Global initiatives: Middle East – Women in Business (WIB) initiative
On International Women's Day 2010, PwC Middle East announced the launch of its Women in Business (WIB) initiative. The goal is to attract, develop and retain women in the Middle East as PwC views women as a critical talent group to enable the firm to continue its growth in the marketplace and to deliver the best in client solutions. The approach is to drive activities through connecting with the following four groups:
- Women to (other PwC) Women – Internal Focus;
- Women to (PwC) Leadership – Internal Focus;
- Women to Clients (current and future) – External Focus; and
- Women to Community – Corporate Social Responsibility (CSR).
Globally, women face a number of challenges which impact their success in the workplace. In the Middle East there is a diverse international women community facing similar challenges. The Middle East WIB initiative was established to address these challenges, some of which include:
- Gender-based stereotyping;
- Preconceptions of women’s roles and abilities;
- Exclusion from informal networks;
- Lack of role models and mentoring;
- Commitment to personal and family responsibilities;
- Failure of leadership to assume accountability for women’s advancement; and
- Ethnicity issues and HR policies.
A recent report, done by PwC on behalf of the Dubai Women's Establishment, stated that nothing propels women to leadership roles more than their passion, focus and sheer determination. Their passion is not just about their career path but is brought to bear in other parts of their life, including the desire to encourage the next generation of women to strive for success. In the last few years, a significant number of women in the Middle East have reached positions of influence in business, politics, civil society, academia and the media. As a result of their success, they have not only been able to impact the industries in which they work, but have also had an important impact on the Middle East region as a whole.

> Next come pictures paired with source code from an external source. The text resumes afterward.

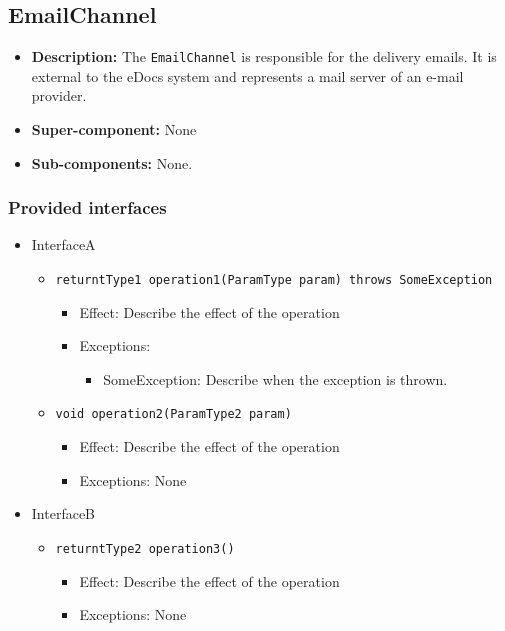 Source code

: \documentclass[a4paper,10pt]{article}
\begin{document}
\subsection{EmailChannel}
\begin{itemize}
    \item \textbf{Description:} The \texttt{EmailChannel} is responsible for the delivery emails.
It is external to the eDocs system and represents a mail server of an e-mail provider.
    \item \textbf{Super-component:} None
    \item \textbf{Sub-components:} None.
\end{itemize}

\subsubsection*{Provided interfaces}
\begin{itemize}
    \item InterfaceA
    \begin{itemize}
        \item \texttt{returntType1 operation1(ParamType param) throws SomeException}
        \begin{itemize}
            \item Effect: Describe the effect of the operation
            \item Exceptions:
            \begin{itemize}
                \item SomeException: Describe when the exception is thrown.
            \end{itemize}
		\end{itemize}
        \item \texttt{void operation2(ParamType2 param)}
        \begin{itemize}
            \item Effect: Describe the effect of the operation
            \item Exceptions: None
        \end{itemize}
    \end{itemize}

    \item InterfaceB
    \begin{itemize}
        \item \texttt{returntType2 operation3()}
        \begin{itemize}
            \item Effect: Describe the effect of the operation
            \item Exceptions: None
        \end{itemize}
    \end{itemize}
\end{itemize}
\end{document}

Today’s successful Middle East women leaders are working in government, finance, manufacturing, and some are true entrepreneurs who have started their own companies. It is a testament to their achievements that some of these women are now becoming part of the exclusive – and previously elusive – lists in prestigious publications, including Forbes International, Forbes Arabia and Arabian Business. It is clear that women leaders in the Middle East are becoming more visible and their influence is felt across many sectors of business, despite the fact that they continue to represent a small minority in society. Yet this minority increasingly punches above its weight, and these women leaders act as role models and agents for change in the Middle East.